Però la direzione era giusta e se n’è avuta conferma alla direzione del Pd, quando Matteo Renzi ha appoggiato l’ipotesi di attribuire alla lista e non alla coalizione il premio di maggioranza, e non per caso lo ha notato e sottolineato Europa. Se il premio di maggioranza va alla lista, e dunque al partito, la coalizione non ha più ragioni sociali: inutile mettere insieme quella carovana fracassona con comunisti, verdi, cattolici, giustizialisti, garantisti, società civile, professionisti della sezione, tutti concentrati sull’impresa di dare un senso al loro simboletto, se necessario con la guerriglia. Invece di aprire la coalizione, l’idea di Renzi è di aprire il partito: dentro chi vuole, lo spazio c’è, dentro gli ex vendoliani di Sinistra e libertà, dentro i cattolici di Per l’Italia, dentro Scelta civica, e se vuole benvenuto a Marco Pannella, a ex grillini e, per gli amanti del prontuario medico della politica, benvenuti a ex Api, Centro democratico, socialisti, popolari di centrosinistra... Tanto ora si può fare perché la vera novità del dominio renziano è che dal partito si è esteso al governo e si è preso tutto. Pareva l’errore madornale, mai nessuno aveva conservato da Palazzo Chigi la leadership del partito. Una cosa era il segretario e un’altra il premier. E invece Renzi si è preso il modello americano per cui il candidato alla presidenza (sempre via primarie) è automaticamente il leader del partito, lo sarà anche dalla Casa Bianca e, finché dura, spadroneggia. E Renzi spadroneggia di già, e lo teorizza, perché ha vinto le primarie e ha preso il 41 per cento alle Europee.

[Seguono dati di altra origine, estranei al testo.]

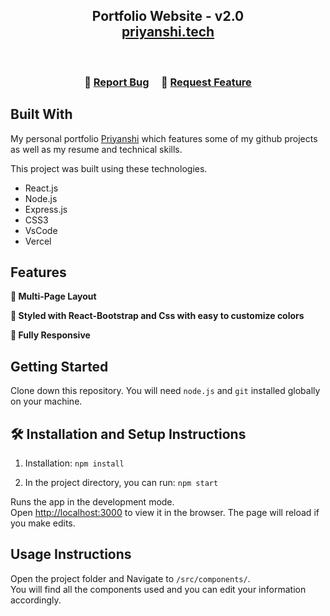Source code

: <h2 align="center">
  Portfolio Website - v2.0<br/>
  <a href=https://portfolio-master-teal-nu.vercel.app/" target="_blank">priyanshi.tech</a>
</h2>


<br/>



<h3 align="center">
    🔹
    <a href="https:/priyanshij16/github.com//Portfolio/issues">Report Bug</a> &nbsp; &nbsp;
    🔹
    <a href="https:/priyanshij16/github.com/soumyajit4419/Portfolio/issues">Request Feature</a>
</h3>


## Built With

My personal portfolio <a href="https://portfolio-master-teal-nu.vercel.app/" target="_blank">Priyanshi</a> which features some of my github projects as well as my resume and technical skills.<br/>

This project was built using these technologies.

- React.js
- Node.js
- Express.js
- CSS3
- VsCode
- Vercel

## Features

**📖 Multi-Page Layout**

**🎨 Styled with React-Bootstrap and Css with easy to customize colors**

**📱 Fully Responsive**

## Getting Started

Clone down this repository. You will need `node.js` and `git` installed globally on your machine.

## 🛠 Installation and Setup Instructions

1. Installation: `npm install`

2. In the project directory, you can run: `npm start`

Runs the app in the development mode.\
Open [http://localhost:3000](http://localhost:3000) to view it in the browser.
The page will reload if you make edits.

## Usage Instructions

Open the project folder and Navigate to `/src/components/`. <br/>
You will find all the components used and you can edit your information accordingly.
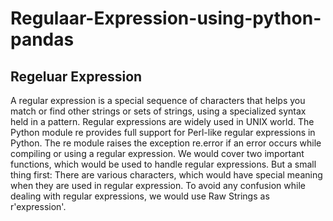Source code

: # Regulaar-Expression-using-python-pandas
## Regeluar Expression
A regular expression is a special sequence of characters that helps you match or find other strings or sets of strings, using a specialized syntax held in a pattern.
Regular expressions are widely used in UNIX world.
The Python module re provides full support for Perl-like regular expressions in Python. 
The re module raises the exception re.error if an error occurs while compiling or using a regular expression.
We would cover two important functions, which would be used to handle regular expressions. But a small thing first: 
There are various characters, which would have special meaning when they are used in regular expression. 
To avoid any confusion while dealing with regular expressions, we would use Raw Strings as r'expression'.
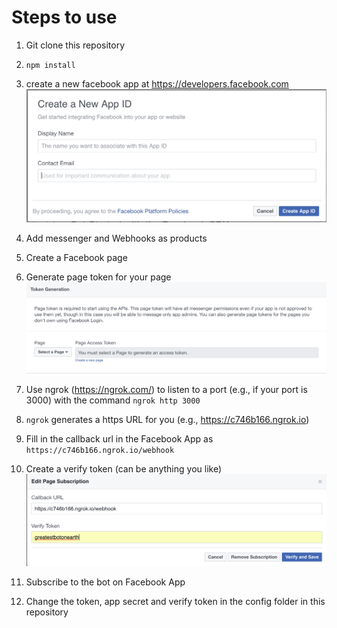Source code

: # Steps to use 
1. Git clone this repository
2. `npm install`
3. create a new facebook app at https://developers.facebook.com
![](./images/facebook-app.png)
4. Add messenger and Webhooks as products
5. Create a Facebook page
6. Generate page token for your page 
![](./images/generate-token.png)
7. Use ngrok (https://ngrok.com/) to listen to a port (e.g., if your port is 3000) with the command `ngrok http 3000` 
8. `ngrok` generates a https URL for you (e.g., https://c746b166.ngrok.io) 
9. Fill in the callback url in the Facebook App as `https://c746b166.ngrok.io/webhook`

10. Create a verify token (can be anything you like)
![](./images/page-subscription.png)

11. Subscribe to the bot on Facebook App
12. Change the token, app secret and verify token in the config folder in this repository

E’ sempre complicato paragonare la nostra politica con qualsiasi altra, ma il Pd che frulla nella testa di Renzi ha sempre più l’aria del partito americano: un capo indiscusso, che decide priorità e dottrina, e una lista sostenuta e finanziata da gruppi di varia ispirazione, religiosa o economica o sociale o generazionale, e infatti nei democratici di Barack Obama convivono liberisti, pro-gay, antiabortisti, apostoli irriducibili del possesso privato di armi, interpreti di interessi territoriali. Un’organizzazione del genere qui è ancora improponibile, perché c’è una solida tradizione partitica e di fazione, e perché prevede una totale assenza di mandato parlamentare: senatori e deputati americani rispondono soltanto all’elettore, non certo al Matteo Renzi di passaggio e alle sue esigenze. E però si guarda da quella parte. Nei prossimi giorni, Renzi sarà a due cene in cui il posto a tavola costa mille euro, e il cui obiettivo dichiarato è raccoglierne un milione per il Pd, un sacrilegio berlusconiano per la sinistra, una strategia anticamente americana per il premier: si comanda se ti danno il voto, e se ti danno di che campare si comanda anche meglio.